:: About this task ::
What you return must match the listing exactly, with every image removed.
(Given entries begins)
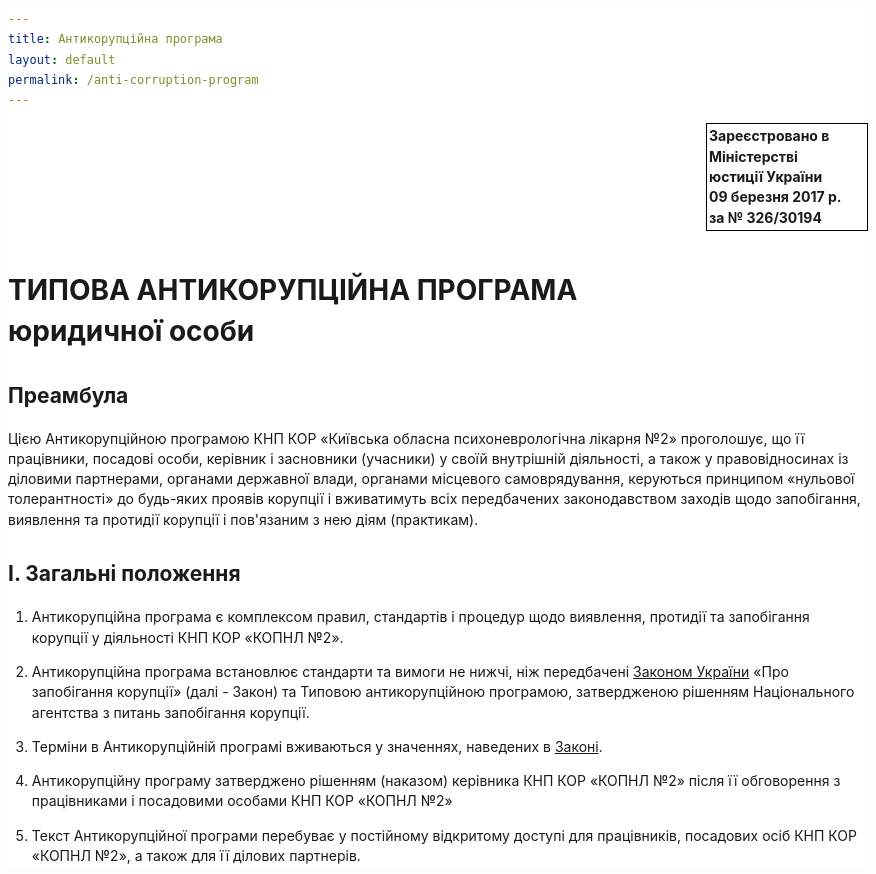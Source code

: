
 ```yaml
---
title: Антикорупційна програма
layout: default
permalink: /anti-corruption-program
---
```


<div style="width: 160px; margin: 0 0 20px auto; border: 1px solid #000">
    <p style="font-weight: bold; padding: 2px; margin: 0;">
        Зареєстровано в Міністерстві<br>
        юстиції України<br>
        09 березня 2017 р.<br>
        за № 326/30194
    </p>
</div>

# ТИПОВА АНТИКОРУПЦІЙНА ПРОГРАМА<br/>юридичної особи

## Преамбула

Цією Антикорупційною програмою КНП КОР «Київська обласна психоневрологічна лікарня №2» проголошує, що її працівники, посадові особи, керівник і засновники (учасники) у своїй внутрішній діяльності, а також у правовідносинах із діловими партнерами, органами державної влади, органами місцевого самоврядування, керуються принципом «нульової толерантності» до будь-яких проявів корупції і вживатимуть всіх передбачених законодавством заходів щодо запобігання, виявлення та протидії корупції і пов'язаним з нею діям (практикам).

## І. Загальні положення

1. Антикорупційна програма є комплексом правил, стандартів і процедур
щодо виявлення, протидії та запобігання корупції у діяльності КНП КОР
«КОПНЛ №2».

2. Антикорупційна програма встановлює стандарти та вимоги не нижчі, ніж
передбачені [Законом
України](https://zakon.rada.gov.ua/laws/show/1700-18) «Про
запобігання корупції» (далі - Закон) та Типовою антикорупційною
програмою, затвердженою рішенням Національного агентства з питань
запобігання корупції.

3. Терміни в Антикорупційній програмі вживаються у значеннях, наведених
в [Законі](https://zakon.rada.gov.ua/laws/show/1700-18).

4. Антикорупційну програму затверджено рішенням (наказом) керівника КНП
КОР «КОПНЛ №2» після її обговорення з працівниками і посадовими особами
КНП КОР «КОПНЛ №2»

5. Текст Антикорупційної програми перебуває у постійному відкритому
доступі для працівників, посадових осіб КНП КОР «КОПНЛ №2», а також для
її ділових партнерів.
(Given entries ends)
:: Answer box ::
Source code

:
 ```yaml
---
title: Антикорупційна програма
layout: default
permalink: /anti-corruption-program
---
```


<div style="width: 160px; margin: 0 0 20px auto; border: 1px solid #000">
    <p style="font-weight: bold; padding: 2px; margin: 0;">
        Зареєстровано в Міністерстві<br>
        юстиції України<br>
        09 березня 2017 р.<br>
        за № 326/30194
    </p>
</div>

# ТИПОВА АНТИКОРУПЦІЙНА ПРОГРАМА<br/>юридичної особи

## Преамбула

Цією Антикорупційною програмою КНП КОР «Київська обласна психоневрологічна лікарня №2» проголошує, що її працівники, посадові особи, керівник і засновники (учасники) у своїй внутрішній діяльності, а також у правовідносинах із діловими партнерами, органами державної влади, органами місцевого самоврядування, керуються принципом «нульової толерантності» до будь-яких проявів корупції і вживатимуть всіх передбачених законодавством заходів щодо запобігання, виявлення та протидії корупції і пов'язаним з нею діям (практикам).

## І. Загальні положення

1. Антикорупційна програма є комплексом правил, стандартів і процедур
щодо виявлення, протидії та запобігання корупції у діяльності КНП КОР
«КОПНЛ №2».

2. Антикорупційна програма встановлює стандарти та вимоги не нижчі, ніж
передбачені [Законом
України](https://zakon.rada.gov.ua/laws/show/1700-18) «Про
запобігання корупції» (далі - Закон) та Типовою антикорупційною
програмою, затвердженою рішенням Національного агентства з питань
запобігання корупції.

3. Терміни в Антикорупційній програмі вживаються у значеннях, наведених
в [Законі](https://zakon.rada.gov.ua/laws/show/1700-18).

4. Антикорупційну програму затверджено рішенням (наказом) керівника КНП
КОР «КОПНЛ №2» після її обговорення з працівниками і посадовими особами
КНП КОР «КОПНЛ №2»

5. Текст Антикорупційної програми перебуває у постійному відкритому
доступі для працівників, посадових осіб КНП КОР «КОПНЛ №2», а також для
її ділових партнерів.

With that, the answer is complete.